Potential typhoon headed to the Philippines; impact on pandemic

For those who are tired of the pandemic posts, it’s that time again … we have a storm in the West Pacific.  But even here the shadow of the SARS-COV-2 virus can be seen. The Joint Typhoon Warning Center (JTWC, who are responsible for tracking for the US in that region) has started formal advisories on WP012020. WP01 is being called Ambo already by the Philippines weather service, who have their own naming convention; if it strengthens as forecast it will be named  Vongfong by other agencies like JTWC).  The storm is forecast to become a weak category one hurricane (typhoon) just before landfall, and sweep across the central and northern Philippines over the next five days.  While not particularly strong, the winds and rain will be disruptive and it could cause the equivalent of over $800 million US in impacts.  Here is the forecast impact swath …

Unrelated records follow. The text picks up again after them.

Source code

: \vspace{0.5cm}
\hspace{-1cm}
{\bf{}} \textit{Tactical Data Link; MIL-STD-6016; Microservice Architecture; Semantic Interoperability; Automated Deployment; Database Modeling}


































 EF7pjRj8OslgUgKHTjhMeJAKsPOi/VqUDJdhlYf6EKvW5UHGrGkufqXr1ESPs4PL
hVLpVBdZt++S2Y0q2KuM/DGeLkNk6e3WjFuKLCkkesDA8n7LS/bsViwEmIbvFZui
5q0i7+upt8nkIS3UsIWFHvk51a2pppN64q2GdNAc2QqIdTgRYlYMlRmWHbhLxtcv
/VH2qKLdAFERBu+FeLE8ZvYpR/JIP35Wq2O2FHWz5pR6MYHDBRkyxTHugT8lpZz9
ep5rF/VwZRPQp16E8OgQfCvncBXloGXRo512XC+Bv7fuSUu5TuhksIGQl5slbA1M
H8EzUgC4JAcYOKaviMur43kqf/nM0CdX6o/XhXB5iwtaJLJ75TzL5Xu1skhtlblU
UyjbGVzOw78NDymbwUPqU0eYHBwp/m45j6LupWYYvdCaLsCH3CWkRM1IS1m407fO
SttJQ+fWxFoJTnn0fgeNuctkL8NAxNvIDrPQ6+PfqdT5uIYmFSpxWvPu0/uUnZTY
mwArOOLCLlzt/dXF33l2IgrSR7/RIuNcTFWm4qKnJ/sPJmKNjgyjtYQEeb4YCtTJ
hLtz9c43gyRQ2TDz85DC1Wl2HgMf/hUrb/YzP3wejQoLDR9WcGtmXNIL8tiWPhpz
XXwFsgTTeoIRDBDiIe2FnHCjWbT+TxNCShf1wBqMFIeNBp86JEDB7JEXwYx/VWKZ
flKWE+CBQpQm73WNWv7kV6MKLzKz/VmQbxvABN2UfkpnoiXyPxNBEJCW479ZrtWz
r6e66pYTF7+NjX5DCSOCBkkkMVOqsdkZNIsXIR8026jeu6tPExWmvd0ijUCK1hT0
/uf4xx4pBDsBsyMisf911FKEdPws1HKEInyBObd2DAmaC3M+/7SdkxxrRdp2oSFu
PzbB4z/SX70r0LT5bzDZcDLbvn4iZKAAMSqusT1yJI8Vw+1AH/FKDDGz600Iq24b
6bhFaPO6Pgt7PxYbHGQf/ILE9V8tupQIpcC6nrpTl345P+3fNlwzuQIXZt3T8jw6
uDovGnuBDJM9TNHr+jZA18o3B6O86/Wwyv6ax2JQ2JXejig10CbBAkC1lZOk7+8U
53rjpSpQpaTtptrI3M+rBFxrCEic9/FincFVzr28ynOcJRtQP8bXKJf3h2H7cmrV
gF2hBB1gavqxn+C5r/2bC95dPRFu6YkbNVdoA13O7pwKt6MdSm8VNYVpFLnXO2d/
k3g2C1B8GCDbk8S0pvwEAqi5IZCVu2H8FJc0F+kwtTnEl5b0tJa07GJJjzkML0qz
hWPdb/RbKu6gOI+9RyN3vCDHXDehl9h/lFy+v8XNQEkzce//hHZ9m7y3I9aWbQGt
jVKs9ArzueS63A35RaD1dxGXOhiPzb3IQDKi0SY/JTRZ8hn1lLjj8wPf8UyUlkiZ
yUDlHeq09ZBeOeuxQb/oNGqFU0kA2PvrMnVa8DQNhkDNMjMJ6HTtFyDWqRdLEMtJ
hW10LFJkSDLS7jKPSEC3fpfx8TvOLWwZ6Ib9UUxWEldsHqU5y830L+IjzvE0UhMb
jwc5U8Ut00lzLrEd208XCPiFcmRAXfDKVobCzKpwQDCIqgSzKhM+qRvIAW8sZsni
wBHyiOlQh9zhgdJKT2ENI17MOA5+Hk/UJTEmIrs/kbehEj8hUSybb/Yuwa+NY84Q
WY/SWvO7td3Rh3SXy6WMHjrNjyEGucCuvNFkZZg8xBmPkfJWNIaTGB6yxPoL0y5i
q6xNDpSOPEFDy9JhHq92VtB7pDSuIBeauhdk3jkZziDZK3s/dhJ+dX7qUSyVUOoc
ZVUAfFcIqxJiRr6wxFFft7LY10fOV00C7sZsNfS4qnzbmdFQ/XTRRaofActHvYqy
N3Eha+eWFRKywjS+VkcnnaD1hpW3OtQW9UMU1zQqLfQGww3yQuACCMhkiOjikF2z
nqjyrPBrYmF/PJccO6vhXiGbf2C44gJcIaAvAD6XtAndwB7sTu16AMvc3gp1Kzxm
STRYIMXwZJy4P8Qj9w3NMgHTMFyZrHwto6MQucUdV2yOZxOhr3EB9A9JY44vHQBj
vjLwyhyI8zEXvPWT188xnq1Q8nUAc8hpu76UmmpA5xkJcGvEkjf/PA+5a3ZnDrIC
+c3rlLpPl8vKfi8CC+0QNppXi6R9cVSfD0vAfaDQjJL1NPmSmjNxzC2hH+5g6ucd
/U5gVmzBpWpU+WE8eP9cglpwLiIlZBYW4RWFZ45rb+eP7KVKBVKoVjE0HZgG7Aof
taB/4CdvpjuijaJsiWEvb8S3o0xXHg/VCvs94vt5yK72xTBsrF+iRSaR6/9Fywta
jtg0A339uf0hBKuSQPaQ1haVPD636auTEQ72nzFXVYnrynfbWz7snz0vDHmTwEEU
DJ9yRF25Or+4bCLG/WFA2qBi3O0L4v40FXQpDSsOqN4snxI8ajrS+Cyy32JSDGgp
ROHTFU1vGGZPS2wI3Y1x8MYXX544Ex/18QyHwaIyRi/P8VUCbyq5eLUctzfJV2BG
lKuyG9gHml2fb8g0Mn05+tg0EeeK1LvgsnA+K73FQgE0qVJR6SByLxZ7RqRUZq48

The second question that pops in to mind after “how bad” during this season is “what about the pandemic?”  Unfortunately the things that you need to do to prepare for a tropical cyclone/hurricane are the things you don’t want to do for a pandemic.  Moving people around (evacuations) packing them together in confined spaces (shelters) are going to spread the virus and make it more likely to expose more people – and more exposure means more cases and more deaths.  The Philippines is reporting 11,350 cases (1 per 10,000 population) and 751 deaths at the moment, although many analysts are skeptical of those numbers and the government has extended their quarantine and other measures.  I expect to see a significant spike after this event – if we get good numbers.